Of course I made no reply, but just the same and as though hypnotized into doing so, I gave him a provocative look. I was furious afterward, and as I hurried out into the street I was blushing with irritation. I suppose women just can’t help reacting to a compliment, even a doubtful one. What made it worse was that I now had to pass within two feet of the girl. I felt a burning look sweep me from top to toe. I even fancied I could hear a harsh, despairing breath. The girl was standing with her feet apart and her neck stretched forward. It was as though she were trying to divine the quality of my body through my clothes. And I think it was those very clothes that baffled her the most. “What kind of woman,” she seemed to be wondering, “would wear a loose skirt when she could wear a tight one?”

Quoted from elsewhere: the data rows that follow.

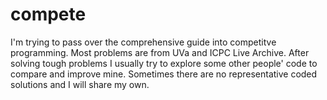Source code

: # compete
I'm trying to pass over the comprehensive guide into competitve programming. Most problems are from UVa and ICPC Live Archive. After solving tough problems I usually try to explore some other people' code to compare and improve mine. Sometimes there are no representative coded solutions and I will share my own.
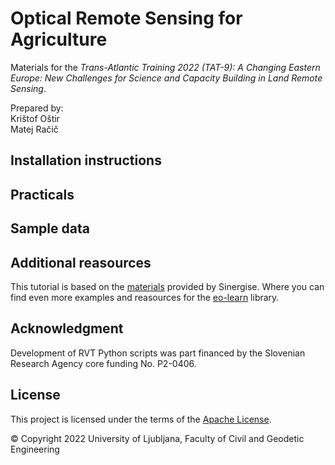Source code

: # Optical Remote Sensing for Agriculture

Materials for the *Trans-Atlantic Training 2022 (TAT-9): A Changing Eastern Europe: New Challenges for Science and Capacity Building in Land Remote Sensing*.

Prepared by:  
Krištof Oštir  
Matej Račič 

## Installation instructions

## Practicals

## Sample data

## Additional reasources
This tutorial is based on the [materials](https://github.com/sentinel-hub/eo-learn-workshop/) provided by Sinergise. Where you can find even more examples and reasources for the [eo-learn](https://github.com/sentinel-hub/eo-learn) library.

## Acknowledgment

Development of RVT Python scripts was part financed by the Slovenian Research Agency core funding No. P2-0406.

## License
This project is licensed under the terms of the [Apache License](LICENSE).

© Copyright 2022 University of Ljubljana, Faculty of Civil and Geodetic Engineering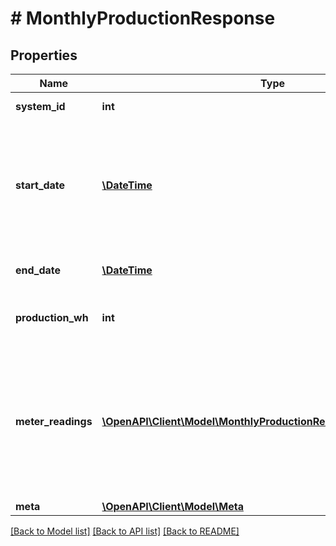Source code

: # # MonthlyProductionResponse

## Properties

Name | Type | Description | Notes
------------ | ------------- | ------------- | -------------
**system_id** | **int** | Enlighten ID for this system. |
**start_date** | [**\DateTime**](\DateTime.md) | First day included in the reporting period. The format is &#x60;YYYY-mm-dd&#x60; unless you pass a &#x60;datetime_format&#x60; parameter as described [here](https://developer.enphase.com/docs#Datetimes). |
**end_date** | [**\DateTime**](\DateTime.md) | Last day included in the reporting period. |
**production_wh** | **int** | Total production for the requested period in Watt-hours. |
**meter_readings** | [**\OpenAPI\Client\Model\MonthlyProductionResponseMeterReadings[]**](MonthlyProductionResponseMeterReadings.md) | If the system has any revenue-grade meters installed, the meter readings at the beginning and end of the reporting period are included here. Otherwise, the array is empty. |
**meta** | [**\OpenAPI\Client\Model\Meta**](Meta.md) |  |

[[Back to Model list]](../../README.md#models) [[Back to API list]](../../README.md#endpoints) [[Back to README]](../../README.md)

I was miserable as I walked to the bus stop. “That girl thought I was a rival!” I said to myself furiously. “How shameful!” And then I thought further that they were probably fighting over me together right now, or even laughing. I was no longer in a daze. On the contrary, each former phantom in the crowd had been resurrected into flesh. I was painfully aware of each face and was dismayed by their expressions of anxiety and hate. The women seemed especially bitter since their beardless skins were less protected against the grinding monotony of life. How rarely one saw a smile or heard a laugh! And why should they laugh? Were they not mortal? Who knew what diseases lay inside them, body and soul?—inside them or inside me.

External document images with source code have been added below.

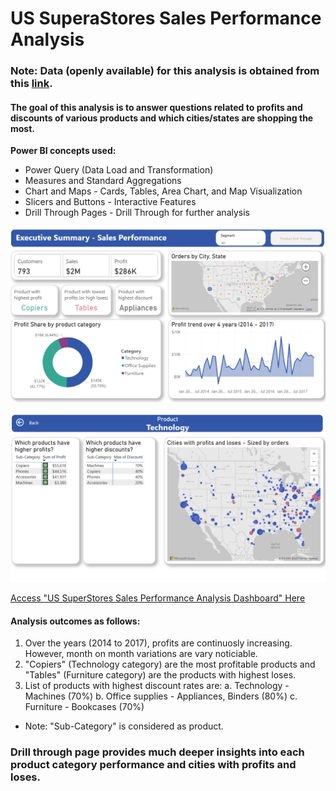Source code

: # US SuperaStores Sales Performance Analysis

### Note: Data (openly available) for this analysis is obtained from this [link](https://www.kaggle.com/datasets/juhi1994/superstore/data).

#### The goal of this analysis is to answer questions related to profits and discounts of various products and which cities/states are shopping the most.  

**Power BI concepts used:**

* Power Query (Data Load and Transformation)
* Measures and Standard Aggregations
* Chart and Maps - Cards, Tables, Area Chart, and Map Visualization
* Slicers and Buttons - Interactive Features
* Drill Through Pages - Drill Through for further analysis

![US SuperStores Sales Performance Analysis Dashboard](/US_SuperStores_SalesPerformance_Dashboard_1.png)

![US SuperStores Sales Performance Analysis Dashboard Drill Through](/US_SuperStores_SalesPerformance_Dashboard_2.png)

[Access "US SuperStores Sales Performance Analysis Dashboard" Here](https://app.powerbi.com/groups/me/reports/8d199023-09b2-4bde-b577-5fa22f7feb48/ae0daf68be708acddded?experience=power-bi)

#### Analysis outcomes as follows:

1. Over the years (2014 to 2017), profits are continuosly increasing. However, month on month variations are vary noticiable. 
2. "Copiers" (Technology category) are the most profitable products and "Tables" (Furniture category) are the products with highest loses.
2. List of products with highest discount rates are:
    a. Technology - Machines (70%)
    b. Office supplies - Appliances, Binders (80%)
    c. Furniture - Bookcases (70%)
* Note: "Sub-Category" is considered as product.

### Drill through page provides much deeper insights into each product category performance and cities with profits and loses. 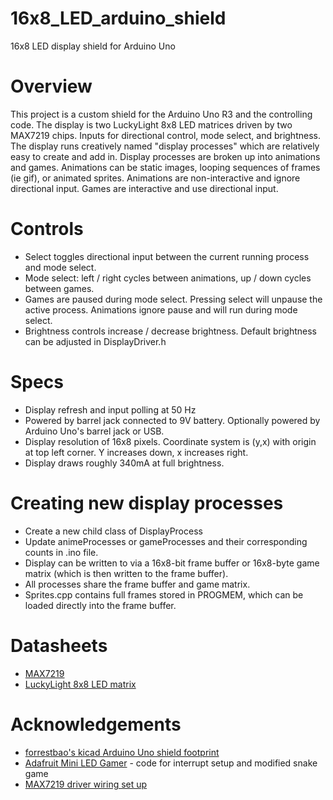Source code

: # 16x8_LED_arduino_shield
16x8 LED display shield for Arduino Uno 


# Overview
This project is a custom shield for the Arduino Uno R3 and the controlling code. The display is two LuckyLight 8x8 LED matrices driven by two MAX7219 chips. Inputs for directional control, mode select, and brightness.
The display runs creatively named "display processes" which are relatively easy to create and add in. Display processes are broken up into animations and games. Animations can be static images, looping sequences of frames (ie gif), or animated sprites. Animations are non-interactive and ignore directional input. Games are interactive and use directional input.

# Controls
- Select toggles directional input between the current running process and mode select.
- Mode select: left / right cycles between animations, up / down cycles between games.
- Games are paused during mode select. Pressing select will unpause the active process. Animations ignore pause and will run during mode select.
- Brightness controls increase / decrease brightness. Default brightness can be adjusted in DisplayDriver.h

# Specs
- Display refresh and input polling at 50 Hz
- Powered by barrel jack connected to 9V battery. Optionally powered by Arduino Uno's barrel jack or USB.
- Display resolution of 16x8 pixels. Coordinate system is (y,x) with origin at top left corner. Y increases down, x increases right.
- Display draws roughly 340mA at full brightness.
 
# Creating new display processes
- Create a new child class of DisplayProcess
- Update animeProcesses or gameProcesses and their corresponding counts in .ino file.
- Display can be written to via a 16x8-bit frame buffer or 16x8-byte game matrix (which is then written to the frame buffer). 
- All processes share the frame buffer and game matrix.
- Sprites.cpp contains full frames stored in PROGMEM, which can be loaded directly into the frame buffer.

# Datasheets
- [MAX7219](https://www.sparkfun.com/datasheets/Components/General/COM-09622-MAX7219-MAX7221.pdf)
- [LuckyLight 8x8 LED matrix](https://cdn-shop.adafruit.com/datasheets/1820_KWM-R30881XPGB.pdf)

# Acknowledgements
- [forrestbao's kicad Arduino Uno shield footprint](https://github.com/forrestbao/arduino-kicad-library)
- [Adafruit Mini LED Gamer](https://github.com/adafruit/Adafruit_Learning_System_Guides/tree/master/Mini_LED_Gamer) - code for interrupt setup and modified snake game
- [MAX7219 driver wiring set up](https://playground.arduino.cc/Main/MAX72XXHardware/)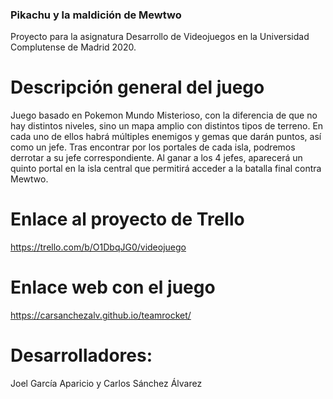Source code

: ### Pikachu y la maldición de Mewtwo
Proyecto para la asignatura Desarrollo de Videojuegos en la Universidad Complutense de Madrid 2020.

# Descripción general del juego
Juego basado en Pokemon Mundo Misterioso, con la diferencia de que no hay distintos niveles, sino un mapa amplio con distintos tipos de terreno. En cada uno de ellos habrá múltiples enemigos y gemas que darán puntos, así como un jefe. Tras encontrar por los portales de cada isla, podremos derrotar a su jefe correspondiente. Al ganar a los 4 jefes, aparecerá un quinto portal en la isla central que permitirá acceder a la batalla final contra Mewtwo.

# Enlace al proyecto de Trello
  https://trello.com/b/O1DbqJG0/videojuego
# Enlace web con el juego
  https://carsanchezalv.github.io/teamrocket/

# Desarrolladores:
Joel García Aparicio y Carlos Sánchez Álvarez
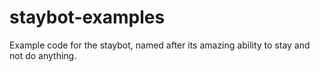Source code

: # staybot-examples
Example code for the staybot, named after its amazing ability to stay and not do anything.

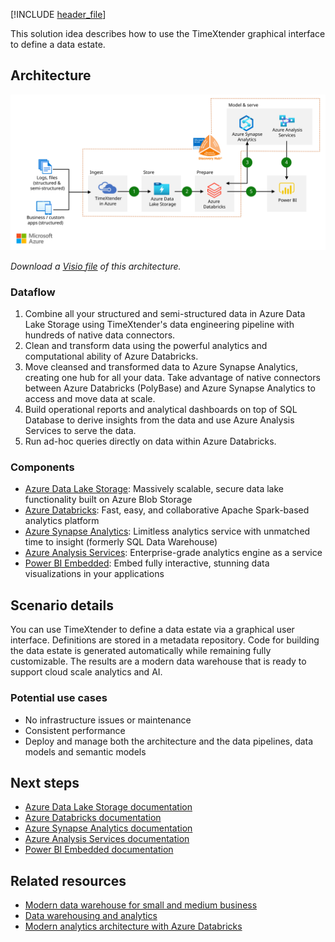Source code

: [!INCLUDE [header_file](../../../includes/sol-idea-header.md)]

This solution idea describes how to use the TimeXtender graphical interface to define a data estate. 

## Architecture

![Diagram showing the dataflow for TimeXtender with cloud scale analytics solution.](../media/cloud-scale-analytics-with-discovery-hub.svg)

*Download a [Visio file](https://arch-center.azureedge.net/cloud-scale-analytics-with-discovery-hub.vsdx) of this architecture.*

### Dataflow

1. Combine all your structured and semi-structured data in Azure Data Lake Storage using TimeXtender's data engineering pipeline with hundreds of native data connectors.
1. Clean and transform data using the powerful analytics and computational ability of Azure Databricks.
1. Move cleansed and transformed data to Azure Synapse Analytics, creating one hub for all your data. Take advantage of native connectors between Azure Databricks (PolyBase) and Azure Synapse Analytics to access and move data at scale.
1. Build operational reports and analytical dashboards on top of SQL Database to derive insights from the data and use Azure Analysis Services to serve the data.
1. Run ad-hoc queries directly on data within Azure Databricks.

### Components

* [Azure Data Lake Storage](https://azure.microsoft.com/services/storage/data-lake-storage): Massively scalable, secure data lake functionality built on Azure Blob Storage
* [Azure Databricks](https://azure.microsoft.com/services/databricks): Fast, easy, and collaborative Apache Spark-based analytics platform
* [Azure Synapse Analytics](https://azure.microsoft.com/services/synapse-analytics): Limitless analytics service with unmatched time to insight (formerly SQL Data Warehouse)
* [Azure Analysis Services](https://azure.microsoft.com/services/analysis-services): Enterprise-grade analytics engine as a service
* [Power BI Embedded](https://azure.microsoft.com/services/power-bi-embedded): Embed fully interactive, stunning data visualizations in your applications

## Scenario details

You can use TimeXtender to define a data estate via a graphical user interface. Definitions are stored in a metadata repository. Code for building the data estate is generated automatically while remaining fully customizable. The results are a modern data warehouse that is ready to support cloud scale analytics and AI.

### Potential use cases

* No infrastructure issues or maintenance
* Consistent performance
* Deploy and manage both the architecture and the data pipelines, data models and semantic models

## Next steps

* [Azure Data Lake Storage documentation](https://azure.microsoft.com/services/storage/data-lake-storage)
* [Azure Databricks documentation](https://azure.microsoft.com/services/databricks)
* [Azure Synapse Analytics documentation](https://azure.microsoft.com/services/sql-data-warehouse)
* [Azure Analysis Services documentation](https://azure.microsoft.com/services/analysis-services)
* [Power BI Embedded documentation](https://azure.microsoft.com/services/power-bi-embedded)

## Related resources

- [Modern data warehouse for small and medium business](../../example-scenario/data/small-medium-data-warehouse.yml)
- [Data warehousing and analytics](../../example-scenario/data/data-warehouse.yml)
- [Modern analytics architecture with Azure Databricks](../../solution-ideas/articles/azure-databricks-modern-analytics-architecture.yml)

Once on the bus I sat near the window and, leaning against the glass, looked out at the street. This street would last longer than I, Rose, who had been a child yesterday—or it probably would, though a bomb, a rising sea, or another planet could destroy it in an instant. There was an old man opposite me. I could see his reflection in the window: bearded, with dark, hollow eyes. “He’s like a prophet,” I thought, and I had the impression that he would suddenly rise and, with uplifted finger, tell of dreadful things to come. At the same time I could see through his reflection, through his eyes and his white beard to the twilight street beyond. And when, turning away from the window, I looked at him directly, I saw that his eyes that had seemed so deep were merely closed in senile slumber, while around his mouth the stained beard was wet.